▶ _EXERCISE_:
Lower down are entries containing pictures. Copy exactly, without those pictures, the lines from the line with "- 點選新增鈕後, 於廠區外新增設備, 再以拖拉的方式拖拉進廠區" through the line with "- [I want you".

▶ _SUPPLIED ENTRIES_:
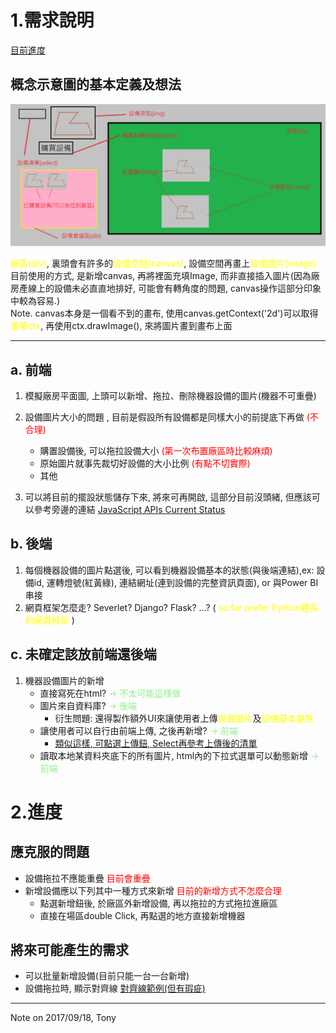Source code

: # 1.需求說明

[目前進度](./index.html)

## 概念示意圖的基本定義及想法
![如果看到這句話, 代表圖片不見了, 請自行開啟Illustration.jpg](./img/Illustration.jpg)



<font color="yellow">廠區(div)</font>, 裏頭會有許多的<font color="yellow">設備空間(canvas)</font>, 設備空間再畫上<font color="yellow">設備圖片(image)</font> <br />
目前使用的方式, 是新增canvas, 再將裡面充填Image, 而非直接插入圖片(因為廠房產線上的設備未必直直地排好, 可能會有轉角度的問題, canvas操作這部分印象中較為容易.) <br />
Note. canvas本身是一個看不到的畫布, 使用canvas.getContext('2d')可以取得<font color="yellow">畫筆ctx</font>, 再使用ctx.drawImage(), 來將圖片畫到畫布上面

---

## a. 前端
1. 模擬廠房平面圖, 上頭可以新增、拖拉、刪除機器設備的圖片(機器不可重疊)
2. 設備圖片大小的問題 , 目前是假設所有設備都是同樣大小的前提底下再做 <font color="red"> (不合理)</font>
    - 購置設備後, 可以拖拉設備大小  <font color="red"> (第一次布置廠區時比較麻煩)</font>
    - 原始圖片就事先裁切好設備的大小比例 <font color="red"> (有點不切實際)</font>
    - 其他

3. 可以將目前的擺設狀態儲存下來, 將來可再開啟, 這部分目前沒頭緒, 但應該可以參考旁邊的連結 [JavaScript APIs Current Status](https://www.w3.org/standards/techs/js#w3c_all)

## b. 後端
1. 每個機器設備的圖片點選後, 可以看到機器設備基本的狀態(與後端連結),ex: 設備id, 運轉燈號(紅黃綠), 連結網址(連到設備的完整資訊頁面), or 與Power BI串接
2. 網頁框架怎麼走? Severlet? Django? Flask? ...? ( <font color="yellow">so far prefer Python體系的網頁框架</font> )

## c. 未確定該放前端還後端
1. 機器設備圖片的新增
    - 直接寫死在html? <font color="lightgreen"> -> 不太可能這樣做</font>
    - 圖片來自資料庫? <font color="lightgreen"> -> 後端</font>
        - 衍生問題: 還得製作額外UI來讓使用者上傳<font color="yellow">設備圖片</font>及<font color="yellow">設備基本屬性</font>
    - 讓使用者可以自行由前端上傳, 之後再新增? <font color="lightgreen"> -> 前端</font>  
        - [類似這樣, 可點選上傳鈕, Select再參考上傳後的清單](http://knuckles.disp.cc/github/imgUpload/imgUpload.html)
    - 讀取本地某資料夾底下的所有圖片, html內的下拉式選單可以動態新增 <font color="lightgreen"> -> 前端</font>


# 2.進度

## 應克服的問題
- 設備拖拉不應能重疊 <font color="red"> 目前會重疊 </font>
- 新增設備應以下列其中一種方式來新增 <font color="red"> 目前的新增方式不怎麼合理 </font>
    - 點選新增鈕後, 於廠區外新增設備, 再以拖拉的方式拖拉進廠區
    - 直接在場區double Click, 再點選的地方直接新增機器


## 將來可能產生的需求
- 可以批量新增設備(目前只能一台一台新增)
- 設備拖拉時, 顯示對齊線 [對齊線範例(但有瑕疵)](http://runjs.cn/code/7woaho1m)

--- 
Note on 2017/09/18, Tony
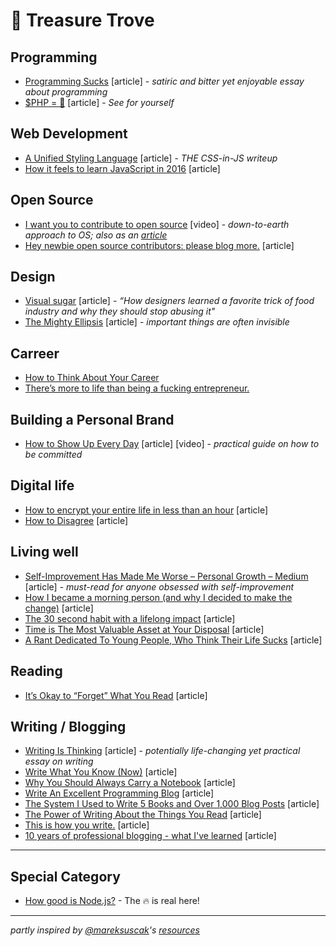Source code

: # 💎 Treasure Trove

## Programming

- [Programming Sucks](https://www.stilldrinking.org/programming-sucks) [article] - _satiric and bitter yet enjoyable essay about programming_
- [$PHP = 💩](https://medium.com/fuzz/php-a0d0b1d365d8) [article] - _See for yourself_

## Web Development

- [A Unified Styling Language](https://medium.com/seek-blog/a-unified-styling-language-d0c208de2660) [article] - _THE CSS-in-JS writeup_
- [How it feels to learn JavaScript in 2016](https://hackernoon.com/how-it-feels-to-learn-javascript-in-2016-d3a717dd577f) [article]
 
## Open Source

- [I want you to contribute to open source](https://www.youtube.com/watch?v=hwdeUG_gySI) [video] - _down-to-earth approach to OS; also as an [article](http://mxstbr.blog/2017/02/creating-open-source-projects/)_
- [Hey newbie open source contributors: please blog more.](https://medium.freecodecamp.org/new-contributors-to-open-source-please-blog-more-920af14cffd) [article]

## Design

- [Visual sugar](https://uxdesign.cc/visual-sugar-f46b47ee04e5) [article] - _“How designers learned a favorite trick of food industry and why they should stop abusing it"_
- [The Mighty Ellipsis](https://medium.com/@jsaito/the-mighty-ellipsis-6c2c00ddc864) [article] - _important things are often invisible_

## Carreer

- [How to Think About Your Career](https://medium.com/the-year-of-the-looking-glass/how-to-think-about-your-career-abf5300eba08)
- [There’s more to life than being a fucking entrepreneur.](https://medium.com/hi-my-name-is-jon/theres-more-to-life-than-being-a-fucking-entrepreneur-332bce126731)

## Building a Personal Brand

- [How to Show Up Every Day](https://seanwes.com/2015/how-to-show-up-every-day/) [article] [video] - _practical guide on how to be committed_

## Digital life

- [How to encrypt your entire life in less than an hour](https://medium.freecodecamp.org/tor-signal-and-beyond-a-law-abiding-citizens-guide-to-privacy-1a593f2104c3) [article]
- [How to Disagree](http://paulgraham.com/disagree.html) [article]

## Living well

- [Self-Improvement Has Made Me Worse – Personal Growth – Medium](https://medium.com/personal-growth/self-improvement-has-made-me-worse-a4cc23e93e7a) [article] - _must-read for anyone obsessed with self-improvement_
- [How I became a morning person (and why I decided to make the change)](https://medium.com/time-dorks/how-i-became-a-morning-person-and-why-i-decided-to-make-the-change-eb1b012a16e5) [article]
- [The 30 second habit with a lifelong impact](https://medium.com/swlh/the-30-second-habit-with-a-lifelong-impact-2c3f948ead98) [article]
- [Time is The Most Valuable Asset at Your Disposal](https://medium.com/the-mission/time-is-the-most-valuable-asset-at-your-disposal-417c0a3f71eb) [article]
- [A Rant Dedicated To Young People, Who Think Their Life Sucks](https://medium.com/personal-growth/a-rant-dedicated-to-young-people-who-think-their-life-sucks-87b230b634a2) [article]

## Reading

- [It’s Okay to “Forget” What You Read](https://medium.com/the-polymath-project/its-okay-to-forget-what-you-read-f4ef1c34cc01) [article]

## Writing / Blogging

- [Writing Is Thinking](https://alistapart.com/article/writing-is-thinking) [article] - _potentially life-changing yet practical essay on writing_
- [Write What You Know (Now)](https://alistapart.com/column/write-what-you-know-now) [article]
- [Why You Should Always Carry a Notebook](https://medium.com/the-mission/why-you-should-always-carry-a-notebook-5617803767e0) [article]
- [Write An Excellent Programming Blog](https://emptysqua.re/blog/write-an-excellent-programming-blog/) [article]
- [The System I Used to Write 5 Books and Over 1,000 Blog Posts](https://medium.com/the-mission/the-system-i-used-to-write-5-books-and-over-1-000-blog-posts-5872451d7461) [article]
- [The Power of Writing About the Things You Read](https://medium.com/the-mission/the-power-of-writing-about-the-things-you-read-fc1e81314d0) [article]
- [This is how you write.](https://medium.com/the-mission/this-is-how-you-write-c7cb9610d97d) [article]
- [10 years of professional blogging - what I've learned](http://andrewchen.co/professional-blogging/) [article]

---

## Special Category

- [How good is Node.js?](https://www.quora.com/How-good-is-Node-js/answer/Nick-Steele-7?srid=i9xR&share=3dc778d4) - The 🔥 is real here!

---

_partly inspired by [@mareksuscak](http://github.com/mareksuscak)'s [resources](http://github.com/mareksuscak/resources)_
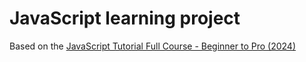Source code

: # JavaScript learning project

Based on the [JavaScript Tutorial Full Course - Beginner to Pro (2024)](https://youtu.be/EerdGm-ehJQ?si=0mQ0CMaHfAhmSLcB) 
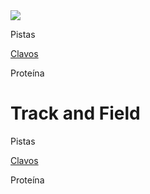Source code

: <!DOCTYPE html>
<html lang="en">
  <link href="../CSS/Prueba1.css" rel="stylesheet">

  <head class="head">
    <title>Track and Field</title>
    <body>
    <nav class="navbar">
      <img id="logo" src="https://cdn-icons-png.flaticon.com/512/1576/1576746.png">
      <p class="texto_navbar">Pistas</p>
      <a class="texto_navbar" href="Clavos.html">Clavos</a>
      <p class="texto_navbar">Proteína</p>
    </nav>
    <h1 class="titulo">Track and Field</h1>
    <div class="rectangulo">
      <div class="padre">
        <div class="cuadrados">
          <p class="cuadrado1">Pistas</p>
          <a class="cuadrado2" href="Clavos.html">Clavos</a> 
          <p class="cuadrado3">Proteína</p>
        </div>
      </div>
    </div>
  </body>
</head>
</html>
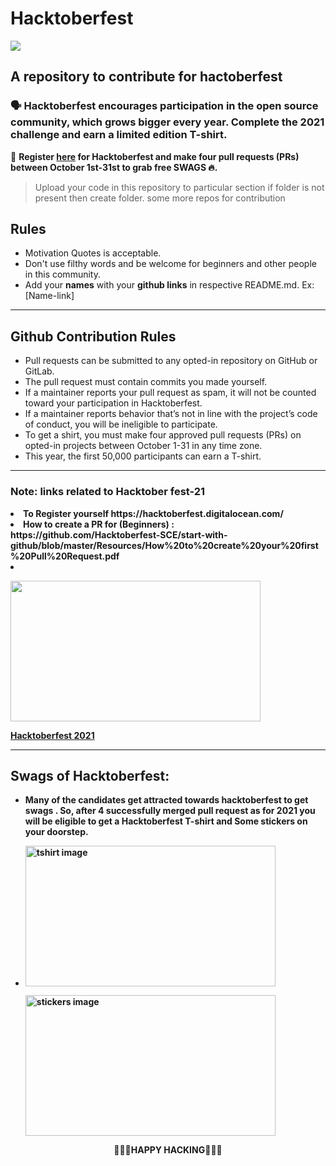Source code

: # Hacktoberfest

<img src="https://hacktoberfest.digitalocean.com/_nuxt/img/logo-hacktoberfest-full.f42e3b1.svg">
  
 ## A repository to contribute for hactoberfest

### 🗣 Hacktoberfest encourages participation in the open source community, which grows bigger every year. Complete the 2021 challenge and earn a limited edition T-shirt.

📢 **Register [here](https://hacktoberfest.digitalocean.com) for Hacktoberfest and make four pull requests (PRs) between October 1st-31st to grab free SWAGS 🔥.**


> Upload your code in this repository to particular section if folder is not present then create folder.
> some more repos for contribution

## Rules
- Motivation Quotes is acceptable.
- Don't use filthy words and be welcome for beginners and other people in this community.
- Add your **names** with your **github links** in respective README.md. Ex:[Name-link]

---

## Github Contribution Rules
- Pull requests can be submitted to any opted-in repository on GitHub or GitLab.
- The pull request must contain commits you made yourself.
- If a maintainer reports your pull request as spam, it will not be counted toward your participation in Hacktoberfest.
- If a maintainer reports behavior that’s not in line with the project’s code of conduct, you will be ineligible to participate.
- To get a shirt, you must make four approved pull requests (PRs) on opted-in projects between October 1-31 in any time zone.
- This year, the first 50,000 participants can earn a T-shirt.
---
### Note: links related to Hacktober fest-21

  <li><B> To Register yourself https://hacktoberfest.digitalocean.com/ <br>
    

  <li><B> How to create a PR for (Beginners) : https://github.com/Hacktoberfest-SCE/start-with-github/blob/master/Resources/How%20to%20create%20your%20first%20Pull%20Request.pdf
    <li><B><p><a href="https://hacktoberfest.digitalocean.com/resources?wvideo=wahflezoy6"><img src="https://embed-fastly.wistia.com/deliveries/c562a4b85d208c9100716156dd6c3f90.jpg?image_play_button_size=2x&amp;image_crop_resized=960x540&amp;image_play_button=1&amp;image_play_button_color=1e71e7e0" width="400" height="225" style="width: 400px; height: 225px;"></a></p><p><a href="https://hacktoberfest.digitalocean.com/resources?wvideo=wahflezoy6">Hacktoberfest 2021</a></p>
</b></li>
</ol>
    
---
    
## Swags of Hacktoberfest:
- Many of the candidates get attracted towards hacktoberfest to get swags . So, after 4 successfully merged pull request as for 2021 you will be eligible to get a Hacktoberfest T-shirt and Some stickers on your doorstep.
 
     <li><B><p><img src="https://miro.medium.com/max/1050/1*4JctIO7irt8hFxBmTvUpiQ.jpeg" width="400" height="225" style="width: 400px; height: 225px;" alt="tshirt image"></a></p><p><img src="https://miro.medium.com/max/1050/1*jkffr74bq5RsQ_xqDhgqYQ.jpeg" width="400" height="225" style="width: 400px; height: 225px;" alt="stickers image"></p>
</b></li>
    
    
<div align="center"> 🎊🎊🎊HAPPY HACKING🎊🎊🎊 </div>
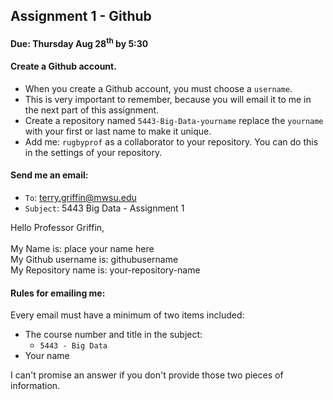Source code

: ## Assignment 1 - Github
#### Due: Thursday Aug 28<sup>th</sup> by 5:30

#### Create a Github account. 
- When you create a Github account, you must choose a `username`. 
- This is very important to remember, because you will email it to me in the next part of this assignment.
- Create a repository named `5443-Big-Data-yourname` replace the `yourname` with your first or last name to make it unique.
- Add me: `rugbyprof` as a collaborator to your repository. You can do this in the settings of your repository.

#### Send me an email:

- `To`: terry.griffin@mwsu.edu
- `Subject`: 5443 Big Data - Assignment 1 

>
Hello Professor Griffin,<br><br>
My Name is: place your name here<br>
My Github username is: githubusername<br>
My Repository name is: your-repository-name

#### Rules for emailing me:

Every email must have a minimum of two items included:

- The course number and title in the subject:
    - `5443 - Big Data`
- Your name

I can't promise an answer if you don't provide those two pieces of information.
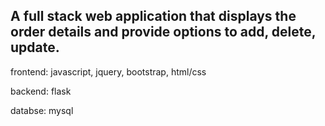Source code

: ## A full stack web application that displays the order details and provide options to add, delete, update.

frontend: javascript, jquery, bootstrap, html/css

backend: flask

databse: mysql
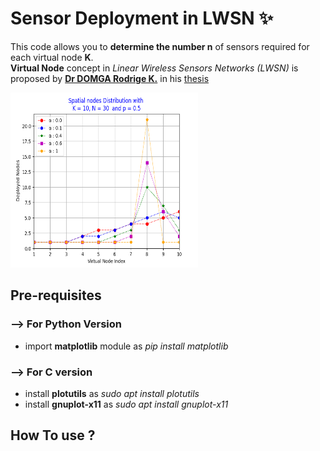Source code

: # Sensor Deployment in LWSN ✨
This code allows you to <strong>determine the number n</strong> of sensors required for each virtual node <strong>K</strong>.<br/>
<strong>Virtual Node</strong>  concept in <em>Linear Wireless Sensors Networks (LWSN)</em> is proposed by <strong>[Dr DOMGA Rodrige K.](https://cm.linkedin.com/in/rodrigue-domga-komguem-phd-311b2a20)</strong>
in his [thesis](https://tel.archives-ouvertes.fr/tel-03088530v2/document)

<img src="./python_version/resultats_seq.png" alt="grapic" width="300" height="280"/>

## Pre-requisites

### --> For Python Version 

<ul>
  <li> import <strong>matplotlib</strong> module as <em>pip install matplotlib</em></li>
</ul>

### --> For C version 

<ul>
  <li> install <strong>plotutils</strong> as <em>sudo apt  install plotutils</em></li>
  <li> install <strong>gnuplot-x11</strong> as <em>sudo apt  install gnuplot-x11</em></li>
</ul>

## How To use ?

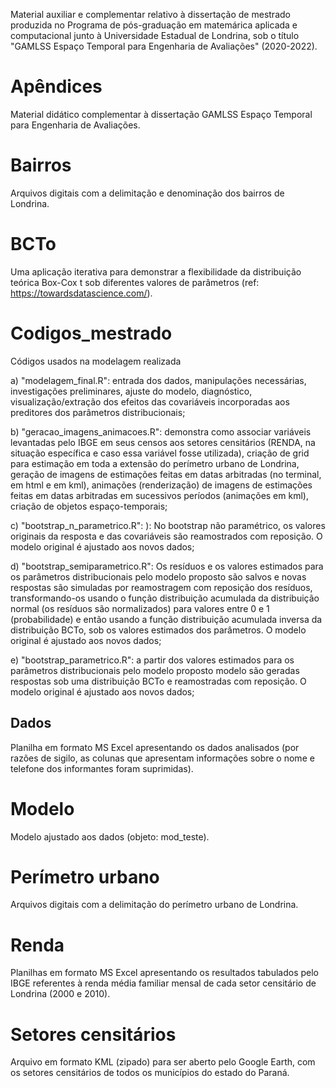 Material auxiliar e complementar relativo à dissertação de mestrado produzida no Programa de pós-graduação em matemárica aplicada e computacional junto à Universidade Estadual de Londrina, sob o título "GAMLSS Espaço Temporal para Engenharia de Avaliações" (2020-2022). 


# Apêndices

Material didático complementar à dissertação GAMLSS Espaço Temporal para Engenharia de Avaliações.

# Bairros

Arquivos digitais com a delimitação e denominação dos bairros de Londrina.


# BCTo

Uma aplicação iterativa para demonstrar a flexibilidade da distribuição teórica Box-Cox t sob diferentes valores de parâmetros (ref: https://towardsdatascience.com/).


# Codigos_mestrado
Códigos usados na modelagem realizada 

a) "modelagem_final.R": entrada dos dados, manipulações necessárias, investigações preliminares, ajuste do modelo, diagnóstico, visualização/extração dos efeitos das covariáveis incorporadas aos preditores dos parâmetros distribucionais; 

b) "geracao_imagens_animacoes.R": demonstra como associar variáveis levantadas pelo IBGE em seus censos aos setores censitários (RENDA, na situação específica e caso essa variável fosse utilizada), criação de grid para estimação em toda a extensão do perímetro urbano de Londrina, geração de imagens de estimações feitas em datas arbitradas (no terminal, em html e em kml), animações (renderização) de imagens de estimações  feitas em datas arbitradas em sucessivos períodos (animações em kml), criação de objetos espaço-temporais;

c) "bootstrap_n_parametrico.R": ): No bootstrap não paramétrico, os valores originais da resposta e das covariáveis são reamostrados com reposição. O modelo original
é ajustado aos novos dados;

d) "bootstrap_semiparametrico.R": Os resíduos e os valores estimados para os parâmetros distribucionais pelo modelo proposto são salvos e novas respostas são simuladas por reamostragem com reposição dos resíduos, transformando-os usando o função distribuição acumulada da distribuição normal (os resíduos são normalizados) para valores entre 0 e 1 (probabilidade) e então usando a função distribuição acumulada inversa da distribuição BCTo, sob os valores estimados dos parâmetros. O modelo original é ajustado aos novos dados;

e) "bootstrap_parametrico.R": a partir dos valores estimados para os parâmetros distribucionais pelo modelo proposto modelo são geradas respostas sob uma distribuição BCTo e reamostradas com reposição. O modelo original é ajustado aos novos dados; 


## Dados

Planilha em formato MS Excel apresentando os dados analisados (por razões de sigilo, as colunas que apresentam informações sobre o nome e telefone dos informantes foram suprimidas). 

# Modelo

Modelo ajustado aos dados (objeto: mod_teste).

# Perímetro urbano

Arquivos digitais com a delimitação do perímetro urbano de Londrina.


# Renda

Planilhas em formato MS Excel apresentando os resultados tabulados pelo IBGE referentes à renda média familiar mensal de cada setor censitário de Londrina (2000 e 2010).


# Setores censitários

Arquivo em formato KML (zipado) para ser aberto pelo Google Earth, com os setores censitários de todos os municípios do estado do Paraná.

▶ _FINISHED TASK_:
    - 點選新增鈕後, 於廠區外新增設備, 再以拖拉的方式拖拉進廠區
    - 直接在場區double Click, 再點選的地方直接新增機器


## 將來可能產生的需求
- 可以批量新增設備(目前只能一台一台新增)
- 設備拖拉時, 顯示對齊線 [對齊線範例(但有瑕疵)](http://runjs.cn/code/7woaho1m)

--- 
Note on 2017/09/18, Tony
Source code

: # 💎 Treasure Trove

## Programming

- [Programming Sucks](https://www.stilldrinking.org/programming-sucks) [article] - _satiric and bitter yet enjoyable essay about programming_
- [$PHP = 💩](https://medium.com/fuzz/php-a0d0b1d365d8) [article] - _See for yourself_

## Web Development

- [A Unified Styling Language](https://medium.com/seek-blog/a-unified-styling-language-d0c208de2660) [article] - _THE CSS-in-JS writeup_
- [How it feels to learn JavaScript in 2016](https://hackernoon.com/how-it-feels-to-learn-javascript-in-2016-d3a717dd577f) [article]
 
## Open Source

- [I want you to contribute to open source](https://www.youtube.com/watch?v=hwdeUG_gySI) [video] - _down-to-earth approach to OS; also as an [article](http://mxstbr.blog/2017/02/creating-open-source-projects/)_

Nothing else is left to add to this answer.